AGE生成阻害率(%)={(対照吸光度−検体吸光度)/対照吸光度}×100
【0072】
図9から、大豆米糠発酵組成物は、グリシンとグルコースとの非酵素的糖化反応によって合成されるAGE生成を用量依存的に抑制することが分かった。即ち、大豆米糠発酵組成物は、糖尿病の高血糖状態において多量に生成されるAGEを抑制することにより、血管障害に起因する糖尿病合併症の発症及び進展を抑制すると考えられる。
【0073】
(実施例10:発酵及びプロテアーゼ処理によるα−アミラーゼ阻害活性への影響)
(1)製造例1の工程3で得られた大豆米糠発酵組成物、及び(2)製造例1の工程5で得られた大豆米糠発酵組成物をそれぞれ検体として、α−アミラーゼ阻害活性の測定を行った。これと同時に、比較対照として、製造例1の工程2における、(3)納豆菌を接種する前の大豆米糠液(無処理)、(4)製造例1の工程2で得られた大豆米糠発酵液(発酵のみ)、及び(5)製造例1の工程2で発酵処理を行わず、工程3のプロテアーゼ処理のみを行って得られた組成物(プロテアーゼ処理のみ)をそれぞれ検体として、α−アミラーゼ阻害活性の測定を行った。
7U/mLのα−アミラーゼ溶液(和光純薬工業株式会社製)50μLに各検体20μLを加えて5分間処理した後、4%デンプン溶液50μLを加えた。7.5分間反応させた後、0.01Nのヨウ素液50μL、及び蒸留水150μLを加え、波長450nmで吸光度を測定した。大豆米糠発酵組成物の代わりに同量の純水を使ったものを対照とし、阻害率は下記式により算出した。結果を
図10に示す。
α−アミラーゼ阻害率(%)={(対照吸光度−検体吸光度)/対照吸光度}×100
【0074】
図10から、プロテアーゼ処理のみの検体ではα−アミラーゼ阻害活性は全く認められなかった。
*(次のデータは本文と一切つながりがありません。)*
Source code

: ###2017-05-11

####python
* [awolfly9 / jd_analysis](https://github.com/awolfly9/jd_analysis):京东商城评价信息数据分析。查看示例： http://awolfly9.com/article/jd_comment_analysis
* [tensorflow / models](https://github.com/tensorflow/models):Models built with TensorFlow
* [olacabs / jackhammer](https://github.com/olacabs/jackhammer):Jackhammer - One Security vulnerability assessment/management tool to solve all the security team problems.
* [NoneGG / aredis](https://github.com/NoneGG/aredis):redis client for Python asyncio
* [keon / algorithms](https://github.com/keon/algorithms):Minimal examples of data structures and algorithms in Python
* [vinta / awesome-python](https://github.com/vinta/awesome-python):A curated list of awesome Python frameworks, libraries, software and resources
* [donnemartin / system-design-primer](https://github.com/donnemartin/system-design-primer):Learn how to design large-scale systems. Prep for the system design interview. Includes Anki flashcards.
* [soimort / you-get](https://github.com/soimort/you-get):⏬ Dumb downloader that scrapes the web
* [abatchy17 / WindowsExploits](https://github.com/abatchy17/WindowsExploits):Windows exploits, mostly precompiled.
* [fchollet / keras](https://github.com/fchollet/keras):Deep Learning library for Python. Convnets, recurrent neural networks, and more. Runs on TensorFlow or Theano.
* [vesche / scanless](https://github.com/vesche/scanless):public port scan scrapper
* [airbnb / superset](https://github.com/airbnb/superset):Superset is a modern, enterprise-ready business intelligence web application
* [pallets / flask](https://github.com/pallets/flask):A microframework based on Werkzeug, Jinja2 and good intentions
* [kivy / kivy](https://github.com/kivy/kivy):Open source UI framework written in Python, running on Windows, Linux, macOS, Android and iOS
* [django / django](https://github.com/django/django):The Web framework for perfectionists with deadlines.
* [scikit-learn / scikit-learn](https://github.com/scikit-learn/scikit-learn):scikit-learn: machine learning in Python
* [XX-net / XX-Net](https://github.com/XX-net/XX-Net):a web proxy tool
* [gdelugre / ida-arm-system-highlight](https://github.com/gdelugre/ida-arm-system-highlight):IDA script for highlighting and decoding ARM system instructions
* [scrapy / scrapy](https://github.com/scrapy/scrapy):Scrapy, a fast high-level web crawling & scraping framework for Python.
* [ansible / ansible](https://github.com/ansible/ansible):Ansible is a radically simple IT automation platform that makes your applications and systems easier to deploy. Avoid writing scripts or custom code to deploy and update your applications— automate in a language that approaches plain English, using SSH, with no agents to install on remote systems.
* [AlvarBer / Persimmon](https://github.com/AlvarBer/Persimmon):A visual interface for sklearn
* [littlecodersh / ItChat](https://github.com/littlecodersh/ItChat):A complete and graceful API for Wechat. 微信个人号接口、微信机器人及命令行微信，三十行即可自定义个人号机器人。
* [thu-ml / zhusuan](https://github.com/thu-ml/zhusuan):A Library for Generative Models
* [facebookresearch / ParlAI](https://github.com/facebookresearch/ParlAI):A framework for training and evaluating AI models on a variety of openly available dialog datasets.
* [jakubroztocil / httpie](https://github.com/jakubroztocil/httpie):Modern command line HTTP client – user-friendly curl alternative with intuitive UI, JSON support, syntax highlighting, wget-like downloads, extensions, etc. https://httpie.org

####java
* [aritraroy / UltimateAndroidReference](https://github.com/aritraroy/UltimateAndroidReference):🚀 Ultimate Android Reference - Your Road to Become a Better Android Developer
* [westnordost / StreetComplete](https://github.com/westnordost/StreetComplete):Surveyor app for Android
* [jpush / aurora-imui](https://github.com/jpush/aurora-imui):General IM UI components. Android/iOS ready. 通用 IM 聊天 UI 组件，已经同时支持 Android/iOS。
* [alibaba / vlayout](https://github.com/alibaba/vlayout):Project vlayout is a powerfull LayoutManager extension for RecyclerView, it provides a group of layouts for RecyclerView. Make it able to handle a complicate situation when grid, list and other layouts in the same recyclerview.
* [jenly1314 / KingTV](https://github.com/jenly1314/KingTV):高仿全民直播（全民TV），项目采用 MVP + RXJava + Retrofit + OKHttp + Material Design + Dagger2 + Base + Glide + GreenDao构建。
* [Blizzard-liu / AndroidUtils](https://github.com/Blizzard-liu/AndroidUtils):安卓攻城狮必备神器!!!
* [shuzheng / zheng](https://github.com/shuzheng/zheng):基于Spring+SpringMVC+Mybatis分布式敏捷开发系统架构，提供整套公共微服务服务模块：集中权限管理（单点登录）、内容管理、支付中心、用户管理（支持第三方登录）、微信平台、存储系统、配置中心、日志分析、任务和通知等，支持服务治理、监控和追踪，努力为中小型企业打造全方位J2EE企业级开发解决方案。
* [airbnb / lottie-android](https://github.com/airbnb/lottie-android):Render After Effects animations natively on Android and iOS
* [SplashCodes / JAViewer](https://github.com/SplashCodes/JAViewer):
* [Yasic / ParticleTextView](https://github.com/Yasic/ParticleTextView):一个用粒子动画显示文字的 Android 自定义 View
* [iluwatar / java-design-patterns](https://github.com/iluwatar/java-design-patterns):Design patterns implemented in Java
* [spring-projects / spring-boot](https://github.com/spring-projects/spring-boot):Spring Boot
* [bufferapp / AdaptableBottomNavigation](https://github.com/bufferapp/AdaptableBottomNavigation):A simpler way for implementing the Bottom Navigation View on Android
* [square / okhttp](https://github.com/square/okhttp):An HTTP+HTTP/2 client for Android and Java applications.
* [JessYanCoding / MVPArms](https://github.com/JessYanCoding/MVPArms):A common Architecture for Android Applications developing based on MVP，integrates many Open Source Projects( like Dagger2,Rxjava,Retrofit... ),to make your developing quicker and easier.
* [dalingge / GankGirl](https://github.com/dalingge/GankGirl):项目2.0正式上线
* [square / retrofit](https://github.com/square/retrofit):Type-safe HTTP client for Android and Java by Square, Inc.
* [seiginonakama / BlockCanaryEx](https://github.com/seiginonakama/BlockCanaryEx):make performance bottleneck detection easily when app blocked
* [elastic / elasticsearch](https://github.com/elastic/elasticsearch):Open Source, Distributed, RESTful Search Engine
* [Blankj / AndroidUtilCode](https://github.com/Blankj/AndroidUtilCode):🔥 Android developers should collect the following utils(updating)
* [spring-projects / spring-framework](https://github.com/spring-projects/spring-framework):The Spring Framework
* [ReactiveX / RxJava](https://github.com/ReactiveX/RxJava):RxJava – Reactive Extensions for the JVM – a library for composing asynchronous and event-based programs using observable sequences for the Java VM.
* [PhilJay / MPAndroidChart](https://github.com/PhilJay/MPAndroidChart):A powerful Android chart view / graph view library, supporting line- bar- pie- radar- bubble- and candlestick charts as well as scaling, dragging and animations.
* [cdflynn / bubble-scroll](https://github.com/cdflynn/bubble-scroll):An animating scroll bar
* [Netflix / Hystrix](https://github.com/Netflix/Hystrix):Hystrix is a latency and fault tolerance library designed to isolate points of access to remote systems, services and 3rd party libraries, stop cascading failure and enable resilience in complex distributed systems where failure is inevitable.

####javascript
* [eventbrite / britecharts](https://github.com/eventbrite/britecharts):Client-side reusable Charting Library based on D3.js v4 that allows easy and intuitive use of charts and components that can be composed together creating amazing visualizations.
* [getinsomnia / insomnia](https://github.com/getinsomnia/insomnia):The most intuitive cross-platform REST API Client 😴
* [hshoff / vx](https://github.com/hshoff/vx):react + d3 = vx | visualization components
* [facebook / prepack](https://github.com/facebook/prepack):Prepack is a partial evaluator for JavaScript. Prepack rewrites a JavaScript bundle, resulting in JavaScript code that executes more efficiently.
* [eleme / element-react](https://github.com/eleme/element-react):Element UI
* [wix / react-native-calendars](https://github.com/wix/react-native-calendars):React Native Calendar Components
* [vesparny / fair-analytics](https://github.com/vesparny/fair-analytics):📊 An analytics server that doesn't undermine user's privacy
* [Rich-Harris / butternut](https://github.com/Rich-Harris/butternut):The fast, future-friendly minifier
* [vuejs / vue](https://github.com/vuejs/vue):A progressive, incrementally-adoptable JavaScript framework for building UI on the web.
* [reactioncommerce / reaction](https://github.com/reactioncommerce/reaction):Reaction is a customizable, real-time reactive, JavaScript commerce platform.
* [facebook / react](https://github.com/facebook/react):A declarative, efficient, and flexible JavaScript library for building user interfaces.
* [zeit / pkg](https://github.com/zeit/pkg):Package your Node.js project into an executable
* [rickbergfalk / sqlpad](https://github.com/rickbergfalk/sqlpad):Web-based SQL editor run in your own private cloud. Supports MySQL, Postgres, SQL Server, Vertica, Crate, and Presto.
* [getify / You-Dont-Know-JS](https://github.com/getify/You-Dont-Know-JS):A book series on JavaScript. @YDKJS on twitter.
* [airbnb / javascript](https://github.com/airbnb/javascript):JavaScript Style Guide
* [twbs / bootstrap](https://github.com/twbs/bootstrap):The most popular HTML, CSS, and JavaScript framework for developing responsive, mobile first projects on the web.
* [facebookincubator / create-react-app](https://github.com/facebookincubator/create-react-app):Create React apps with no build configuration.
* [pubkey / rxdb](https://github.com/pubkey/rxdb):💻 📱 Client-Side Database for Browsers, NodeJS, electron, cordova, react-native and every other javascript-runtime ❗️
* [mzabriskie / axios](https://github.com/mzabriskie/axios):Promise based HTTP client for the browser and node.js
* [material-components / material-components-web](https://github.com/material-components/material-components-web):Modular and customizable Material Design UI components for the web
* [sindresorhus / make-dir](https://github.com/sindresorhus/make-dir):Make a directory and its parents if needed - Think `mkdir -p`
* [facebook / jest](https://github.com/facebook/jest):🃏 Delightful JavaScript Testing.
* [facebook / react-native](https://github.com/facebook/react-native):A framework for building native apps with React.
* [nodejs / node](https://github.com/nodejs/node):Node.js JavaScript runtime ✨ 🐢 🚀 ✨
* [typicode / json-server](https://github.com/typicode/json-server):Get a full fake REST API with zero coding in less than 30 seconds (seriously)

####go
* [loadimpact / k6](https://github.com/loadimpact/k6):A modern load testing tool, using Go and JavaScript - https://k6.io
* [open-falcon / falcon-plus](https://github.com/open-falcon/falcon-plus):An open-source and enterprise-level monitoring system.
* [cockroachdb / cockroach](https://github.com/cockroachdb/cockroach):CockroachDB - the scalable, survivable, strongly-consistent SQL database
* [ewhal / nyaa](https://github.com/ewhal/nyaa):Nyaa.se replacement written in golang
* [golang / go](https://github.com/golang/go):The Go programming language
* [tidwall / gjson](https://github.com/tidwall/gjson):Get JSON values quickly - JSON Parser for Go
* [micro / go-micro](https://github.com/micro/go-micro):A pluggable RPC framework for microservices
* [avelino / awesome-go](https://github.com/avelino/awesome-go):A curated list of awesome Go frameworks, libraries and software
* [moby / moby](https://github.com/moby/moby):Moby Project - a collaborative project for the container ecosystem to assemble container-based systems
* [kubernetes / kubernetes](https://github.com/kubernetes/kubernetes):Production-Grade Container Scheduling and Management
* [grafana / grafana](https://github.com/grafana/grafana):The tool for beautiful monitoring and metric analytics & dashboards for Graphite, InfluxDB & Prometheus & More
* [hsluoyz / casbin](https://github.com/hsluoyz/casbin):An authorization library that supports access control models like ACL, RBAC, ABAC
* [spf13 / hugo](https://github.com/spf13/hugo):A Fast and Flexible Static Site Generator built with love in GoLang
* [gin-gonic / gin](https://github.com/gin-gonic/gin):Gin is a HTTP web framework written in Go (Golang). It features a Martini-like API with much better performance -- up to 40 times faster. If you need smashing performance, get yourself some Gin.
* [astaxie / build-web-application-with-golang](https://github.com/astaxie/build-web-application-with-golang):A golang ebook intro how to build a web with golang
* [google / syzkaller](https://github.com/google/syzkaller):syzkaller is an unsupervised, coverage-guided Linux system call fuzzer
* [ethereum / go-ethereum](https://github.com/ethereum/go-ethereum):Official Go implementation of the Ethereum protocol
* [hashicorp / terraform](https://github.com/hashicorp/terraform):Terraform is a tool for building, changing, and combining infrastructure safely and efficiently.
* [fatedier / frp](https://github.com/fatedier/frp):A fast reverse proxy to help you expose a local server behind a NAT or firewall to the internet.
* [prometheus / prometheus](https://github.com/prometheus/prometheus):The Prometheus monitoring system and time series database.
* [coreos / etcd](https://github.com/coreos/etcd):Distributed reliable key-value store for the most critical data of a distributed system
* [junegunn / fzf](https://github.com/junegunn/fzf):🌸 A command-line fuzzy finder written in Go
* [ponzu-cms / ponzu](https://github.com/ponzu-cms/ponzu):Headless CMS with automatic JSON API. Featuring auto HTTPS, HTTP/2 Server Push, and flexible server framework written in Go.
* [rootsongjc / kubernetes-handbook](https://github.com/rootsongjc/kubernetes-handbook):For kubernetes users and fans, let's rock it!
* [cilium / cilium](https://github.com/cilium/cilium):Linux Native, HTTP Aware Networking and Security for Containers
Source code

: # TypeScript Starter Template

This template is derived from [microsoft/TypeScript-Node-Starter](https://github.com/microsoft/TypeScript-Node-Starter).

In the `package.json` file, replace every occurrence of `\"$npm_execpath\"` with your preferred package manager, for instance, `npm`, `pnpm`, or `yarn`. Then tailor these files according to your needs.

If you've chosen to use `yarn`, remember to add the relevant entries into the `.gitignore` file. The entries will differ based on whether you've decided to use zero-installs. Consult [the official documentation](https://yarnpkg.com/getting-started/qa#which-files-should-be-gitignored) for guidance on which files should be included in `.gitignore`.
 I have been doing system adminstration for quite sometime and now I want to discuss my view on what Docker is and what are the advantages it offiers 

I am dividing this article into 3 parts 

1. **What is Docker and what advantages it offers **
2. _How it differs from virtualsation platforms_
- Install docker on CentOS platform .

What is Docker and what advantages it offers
一方、大豆及び米糠を発酵することによってα−アミラーゼ阻害活性の上昇が認められ、更にプロテアーゼで処理することによってα−アミラーゼ阻害活性が顕著に上昇することが確認された。発酵のみの検体におけるα−アミラーゼ阻害効果と、プロテアーゼ処理のみの検体におけるα−アミラーゼ阻害効果とを単純に足し合わせても、大豆米糠発酵組成物のα−アミラーゼ阻害率には達しないことから、大豆米糠発酵組成物において相加効果以上の効果が認められた。
【0075】
実施例1〜10の結果から、本発明に用いられる大豆米糠発酵組成物が血糖値上昇抑制に対する多面的な作用を示すことが分かった。これにより、前記大豆米糠発酵組成物を含む本発明の抗糖尿病組成物が糖尿病の治療、改善、又は予防に効果的に働くことが示された。